フランスの画家レイモン・ペイネの作品を展示するペイネ美術館では、恋人たちの愛らしい世界観に触れることができます。建物はアントニン・レーモンドが設計した1933年のアトリエ「軽井沢・夏の家」を移築再生したもので、美術と建築が融合した空間です。
堀辰雄が愛した別荘「1412番山荘」は、彼の代表作『美しい村』にも登場します。後年は画家・深沢省三と紅子夫妻が使用した歴史ある山荘です。
1933年に建てられた書斎兼茶室は、法政大学村から移築されたもので、近代女性文学を代表する作家・野上弥生子の創作の場を偲ばせます。
1923年、有島武郎が編集者波多野秋子と心中した別荘として知られる「浄月庵」は、現在は喫茶店「一房の葡萄」として利用されています。戦時中には音楽家レオ・シロタ夫妻も疎開し滞在した歴史があります。
1931年にウィリアム・メレル・ヴォーリズが設計した睡鳩荘(すいきゅうそう)は、朝吹常吉とその娘・朝吹登水子の山荘として知られ、スタジオジブリの映画『思い出のマーニー』に登場する「湿っ地屋敷」のモデルにもなっています。2008年に移築、2017年に登録有形文化財に登録されました。
約200種1,800株ものバラが咲き誇る「イングリッシュローズ・ガーデン」は、塩沢湖の南側に広がる優雅な庭園です。花の香りに包まれながらの散策は、訪れる人々の心を和ませます。

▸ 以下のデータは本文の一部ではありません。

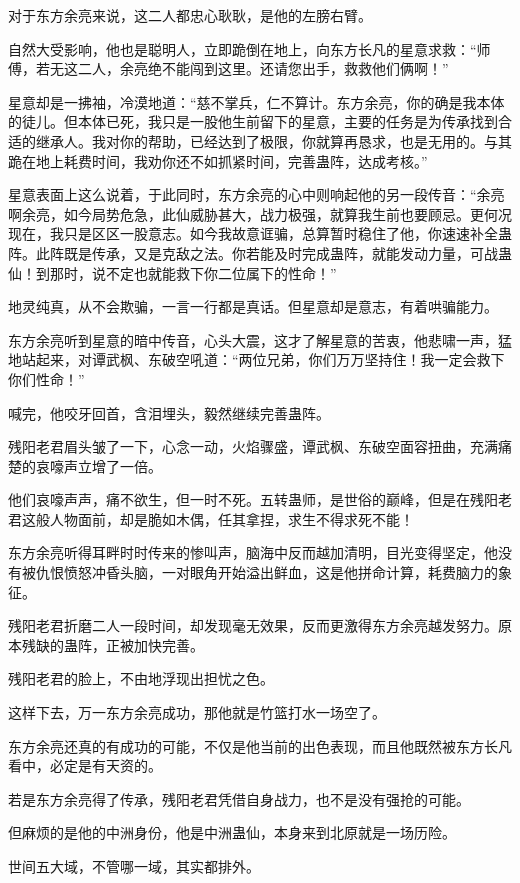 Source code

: \begin{this_body}
对于东方余亮来说，这二人都忠心耿耿，是他的左膀右臂。

自然大受影响，他也是聪明人，立即跪倒在地上，向东方长凡的星意求救：“师傅，若无这二人，余亮绝不能闯到这里。还请您出手，救救他们俩啊！”

星意却是一拂袖，冷漠地道：“慈不掌兵，仁不算计。东方余亮，你的确是我本体的徒儿。但本体已死，我只是一股他生前留下的星意，主要的任务是为传承找到合适的继承人。我对你的帮助，已经达到了极限，你就算再恳求，也是无用的。与其跪在地上耗费时间，我劝你还不如抓紧时间，完善蛊阵，达成考核。”

星意表面上这么说着，于此同时，东方余亮的心中则响起他的另一段传音：“余亮啊余亮，如今局势危急，此仙威胁甚大，战力极强，就算我生前也要顾忌。更何况现在，我只是区区一股意志。如今我故意诓骗，总算暂时稳住了他，你速速补全蛊阵。此阵既是传承，又是克敌之法。你若能及时完成蛊阵，就能发动力量，可战蛊仙！到那时，说不定也就能救下你二位属下的性命！”

地灵纯真，从不会欺骗，一言一行都是真话。但星意却是意志，有着哄骗能力。

东方余亮听到星意的暗中传音，心头大震，这才了解星意的苦衷，他悲啸一声，猛地站起来，对谭武枫、东破空吼道：“两位兄弟，你们万万坚持住！我一定会救下你们性命！”

喊完，他咬牙回首，含泪埋头，毅然继续完善蛊阵。

残阳老君眉头皱了一下，心念一动，火焰骤盛，谭武枫、东破空面容扭曲，充满痛楚的哀嚎声立增了一倍。

他们哀嚎声声，痛不欲生，但一时不死。五转蛊师，是世俗的巅峰，但是在残阳老君这般人物面前，却是脆如木偶，任其拿捏，求生不得求死不能！

东方余亮听得耳畔时时传来的惨叫声，脑海中反而越加清明，目光变得坚定，他没有被仇恨愤怒冲昏头脑，一对眼角开始溢出鲜血，这是他拼命计算，耗费脑力的象征。

残阳老君折磨二人一段时间，却发现毫无效果，反而更激得东方余亮越发努力。原本残缺的蛊阵，正被加快完善。

残阳老君的脸上，不由地浮现出担忧之色。

这样下去，万一东方余亮成功，那他就是竹篮打水一场空了。

东方余亮还真的有成功的可能，不仅是他当前的出色表现，而且他既然被东方长凡看中，必定是有天资的。

若是东方余亮得了传承，残阳老君凭借自身战力，也不是没有强抢的可能。

但麻烦的是他的中洲身份，他是中洲蛊仙，本身来到北原就是一场历险。

世间五大域，不管哪一域，其实都排外。


\end{this_body}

ゴーカート、モノレール、ボート、ローボート、アーチェリー、ファミリーゴルフ、クライミングウォール、ちびっ子広場など、家族で楽しめるアクティビティが豊富に用意されています。塩沢湖にはアヒルやコイが放流され、ボート遊びも人気です。
園内にはレストラン「湖水」や「ソネット」(明治四十四年館1階)、BBQが楽しめる「山里野」、軽食の「軽井沢バーガーカンパニー」などがあります。自然の景観を眺めながらの食事は、リゾートのひとときをより豊かなものにしてくれます。
開園時間:9:00~17:00(冬季は10:00~16:00)休園日:年末年始、2月、その他 冬季入園料:無料(美術館・遊具は別途有料)
住所:長野県北佐久郡軽井沢町長倉字塩沢217 アクセス:・しなの鉄道 中軽井沢駅よりバス15分「風越公園」下車、徒歩10分・北陸新幹線 軽井沢駅からしなの鉄道に乗り換え
近隣には「ムーゼの森」(軽井沢絵本の森美術館、エルツおもちゃ博物館)や、「風越公園」(スケートリンクや植物園)などの施設もあり、併せて訪れるのもおすすめです。
軽井沢タリアセンは、芸術・自然・レジャーを融合させた希少なリゾート施設であり、世代を問わず楽しめるスポットです。文学や美術に親しみたい方、家族で自然の中で遊びたい方、そして歴史的建築物に興味のある方にとって、まさに魅力あふれる場所です。軽井沢を訪れる際は、ぜひこの美しい文化空間を体感してみてください。